Pada dewasa normal level serum bilirubin 2mg/dl dan pada bayi yang baru
lahir akan muncul ikterus bila kadarnya >7mg/dl (Cloherty et al, 2008).
6. Manifestasi Klinis
Menurut Surasmi (2013) gejala hiperbilirubinemia dikelompokkan
menjadi :
a. Gejala akut : gejala yang dianggap sebagai fase pertama kernikterus
pada neonatus adalah letargi, tidak mau minum dan hipotoni.
b. Gejala kronik : tangisan yang melengking (high pitch cry) meliputi
hipertonus dan opistonus (bayi yang selamat biasanya menderita gejala
sisa berupa paralysis serebral dengan atetosis, gengguan pendengaran,
paralysis sebagian otot mata dan displasia dentalis)
Sedangakan menurut Handoko (2013) gejalanya adalah warna kuning
(ikterik) pada kulit, membrane mukosa dan bagian putih (sclera) mata
terlihat saat kadar bilirubin darah mencapai sekitar 40 µmol/l.
7. Komplikasi
Terjadi kern ikterus yaitu keruskan otak akibat perlangketan bilirubin
indirek pada otak. Pada kern ikterus gejala klinik pada permulaan tidak
jelas antara lain : bayi tidak mau menghisap, letargi, mata berputar-putar,
gerakan tidak menentu (involuntary movements), kejang tonus otot
meninggi, leher kaku, dan akhirnya opistotonus.
8. Pemeriksaan Diagnostik
a. Pemeriksaan billirubin serum. Pada bayi prematur kadar billirubin
lebih dari 14 mg/dl dan bayi cukup bulan kadar billirubin 10 mg/dl
merupakan keadaan yang tidak fisiologis.
b. Hb, HCT, Hitung Darah Lengkap.
c. Protein serum total.
d. USG, untuk mengevaluasi anatomi cabang kantong empedu.

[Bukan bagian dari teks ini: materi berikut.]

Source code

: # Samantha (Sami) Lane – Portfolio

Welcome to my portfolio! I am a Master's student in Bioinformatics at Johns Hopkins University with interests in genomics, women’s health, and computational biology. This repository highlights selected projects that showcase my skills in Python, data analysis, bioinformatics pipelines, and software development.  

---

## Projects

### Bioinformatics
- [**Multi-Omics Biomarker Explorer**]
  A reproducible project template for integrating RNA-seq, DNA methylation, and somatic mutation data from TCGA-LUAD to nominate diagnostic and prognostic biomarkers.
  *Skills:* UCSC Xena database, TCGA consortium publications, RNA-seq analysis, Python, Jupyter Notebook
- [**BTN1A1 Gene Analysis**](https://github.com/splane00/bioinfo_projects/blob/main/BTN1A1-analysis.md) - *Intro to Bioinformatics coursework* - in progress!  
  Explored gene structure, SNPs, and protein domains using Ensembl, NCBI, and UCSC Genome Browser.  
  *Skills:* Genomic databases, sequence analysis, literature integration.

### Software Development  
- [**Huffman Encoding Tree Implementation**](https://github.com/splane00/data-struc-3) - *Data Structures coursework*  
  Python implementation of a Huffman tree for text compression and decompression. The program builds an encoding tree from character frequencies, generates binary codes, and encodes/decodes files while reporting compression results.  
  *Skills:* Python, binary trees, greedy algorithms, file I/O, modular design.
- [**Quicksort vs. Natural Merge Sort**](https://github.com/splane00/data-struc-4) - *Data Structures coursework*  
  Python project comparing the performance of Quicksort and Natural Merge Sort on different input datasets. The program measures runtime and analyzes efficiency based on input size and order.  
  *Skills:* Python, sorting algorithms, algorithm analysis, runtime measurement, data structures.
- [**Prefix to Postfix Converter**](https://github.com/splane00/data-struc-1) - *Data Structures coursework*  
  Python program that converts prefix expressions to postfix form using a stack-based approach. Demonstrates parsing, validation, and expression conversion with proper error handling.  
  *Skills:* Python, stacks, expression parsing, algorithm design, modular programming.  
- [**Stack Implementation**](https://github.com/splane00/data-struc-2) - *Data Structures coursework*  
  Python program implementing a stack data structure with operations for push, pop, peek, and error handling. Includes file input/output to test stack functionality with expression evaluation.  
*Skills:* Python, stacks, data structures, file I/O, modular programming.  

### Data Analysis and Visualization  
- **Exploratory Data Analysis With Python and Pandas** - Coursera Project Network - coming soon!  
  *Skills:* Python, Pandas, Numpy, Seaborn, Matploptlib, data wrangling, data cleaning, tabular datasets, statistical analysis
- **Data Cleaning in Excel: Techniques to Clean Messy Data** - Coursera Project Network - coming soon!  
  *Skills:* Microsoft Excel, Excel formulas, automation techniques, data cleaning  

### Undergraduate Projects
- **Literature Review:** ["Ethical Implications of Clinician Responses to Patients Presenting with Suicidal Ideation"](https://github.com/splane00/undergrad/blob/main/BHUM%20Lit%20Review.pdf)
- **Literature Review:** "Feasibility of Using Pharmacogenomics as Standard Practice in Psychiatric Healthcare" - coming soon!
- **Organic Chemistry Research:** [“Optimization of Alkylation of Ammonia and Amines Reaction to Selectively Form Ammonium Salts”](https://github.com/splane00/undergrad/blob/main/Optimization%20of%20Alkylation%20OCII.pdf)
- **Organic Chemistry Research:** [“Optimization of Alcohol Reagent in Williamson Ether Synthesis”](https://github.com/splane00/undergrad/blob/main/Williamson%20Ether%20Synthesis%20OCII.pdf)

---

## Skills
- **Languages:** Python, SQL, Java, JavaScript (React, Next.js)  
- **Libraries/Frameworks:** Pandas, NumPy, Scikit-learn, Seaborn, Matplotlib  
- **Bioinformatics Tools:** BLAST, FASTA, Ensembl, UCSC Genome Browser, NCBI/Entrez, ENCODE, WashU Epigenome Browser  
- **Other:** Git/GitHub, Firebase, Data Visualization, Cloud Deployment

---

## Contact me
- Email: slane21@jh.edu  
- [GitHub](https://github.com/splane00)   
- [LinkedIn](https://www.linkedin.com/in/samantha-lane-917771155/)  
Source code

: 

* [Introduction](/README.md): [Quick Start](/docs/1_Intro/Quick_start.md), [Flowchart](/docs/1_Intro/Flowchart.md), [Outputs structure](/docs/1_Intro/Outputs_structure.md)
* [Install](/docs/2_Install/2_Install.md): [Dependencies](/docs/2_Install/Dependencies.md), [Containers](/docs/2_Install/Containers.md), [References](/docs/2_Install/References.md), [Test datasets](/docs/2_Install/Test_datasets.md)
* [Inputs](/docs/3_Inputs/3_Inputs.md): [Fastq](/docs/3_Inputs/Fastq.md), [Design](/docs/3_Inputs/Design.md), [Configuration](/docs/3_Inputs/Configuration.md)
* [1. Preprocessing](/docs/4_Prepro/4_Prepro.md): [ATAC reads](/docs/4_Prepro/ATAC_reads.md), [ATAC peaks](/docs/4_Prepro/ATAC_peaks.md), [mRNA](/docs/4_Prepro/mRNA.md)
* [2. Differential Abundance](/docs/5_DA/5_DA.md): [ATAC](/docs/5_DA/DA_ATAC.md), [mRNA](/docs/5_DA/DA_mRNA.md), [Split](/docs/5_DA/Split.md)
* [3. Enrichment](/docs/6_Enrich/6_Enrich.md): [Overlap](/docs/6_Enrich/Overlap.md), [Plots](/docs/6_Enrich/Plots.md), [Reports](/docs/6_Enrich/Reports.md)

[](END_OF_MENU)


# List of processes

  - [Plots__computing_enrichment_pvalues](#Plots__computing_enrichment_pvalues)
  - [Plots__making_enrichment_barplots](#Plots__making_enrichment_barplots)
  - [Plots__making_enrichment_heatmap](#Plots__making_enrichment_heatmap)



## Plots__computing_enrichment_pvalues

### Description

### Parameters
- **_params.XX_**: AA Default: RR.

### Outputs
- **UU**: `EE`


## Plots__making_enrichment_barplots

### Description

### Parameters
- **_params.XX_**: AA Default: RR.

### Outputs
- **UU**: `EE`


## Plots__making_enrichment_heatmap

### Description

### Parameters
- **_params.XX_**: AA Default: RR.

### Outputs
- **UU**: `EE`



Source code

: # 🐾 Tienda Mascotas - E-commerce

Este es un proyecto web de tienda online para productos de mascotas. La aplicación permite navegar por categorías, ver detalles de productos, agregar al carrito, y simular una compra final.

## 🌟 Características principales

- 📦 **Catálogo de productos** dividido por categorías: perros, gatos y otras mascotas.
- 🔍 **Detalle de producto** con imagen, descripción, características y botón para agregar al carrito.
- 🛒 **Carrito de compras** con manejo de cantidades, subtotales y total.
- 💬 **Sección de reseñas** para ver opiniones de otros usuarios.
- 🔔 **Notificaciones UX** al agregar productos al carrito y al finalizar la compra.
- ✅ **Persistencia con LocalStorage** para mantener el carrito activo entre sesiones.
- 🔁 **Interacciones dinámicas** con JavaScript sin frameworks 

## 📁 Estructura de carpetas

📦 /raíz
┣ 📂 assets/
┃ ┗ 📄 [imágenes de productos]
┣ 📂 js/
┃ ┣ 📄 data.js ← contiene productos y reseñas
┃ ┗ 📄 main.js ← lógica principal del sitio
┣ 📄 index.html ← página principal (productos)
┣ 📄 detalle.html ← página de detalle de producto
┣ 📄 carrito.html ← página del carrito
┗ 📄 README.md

e. Radioisotop Scan, dapat digunakan untuk membantu membedakan
hapatitis dan atresia billiari.
9. Pemeriksaan Penunjang
a. Pemeriksaan Radiologi
Diperlukan untuk melihat adanya metastasis di paru atau peningkatan
diafragma kanan pada pembesaran hati, seperti abses hati atau
hepatoma.
b. Ultrasonografi
Digunakan untuk membedakan antara kolestatis intra hepatic dengan
ekstra hepatic
c. Biopsy hati
Digunakan untuk memastikan diagnosa terutama pada kasus yang
sukar seperti untuk membedakan obstruksi ekstra hepatic dengan intra
hepatic selain itu juga untuk memastikan keadaan seperti hepatitis,
serosis hati, hepatoma
10. Penatalaksanaan
Pada dasarnya, pengendalian bilirubin adalah seperti berikut :
a. Stimulasi proses konjugasi bilirubin menggunakan fenobarbital. Obat
ini kerjanya lambat, sehingga hanya bermanfaat apabila kadar
bilirubinnya rendah dan ikterus yang terjadi bukan disebabkan oleh
proses hemolitik. Obat ini sudah jarang dipakai lagi.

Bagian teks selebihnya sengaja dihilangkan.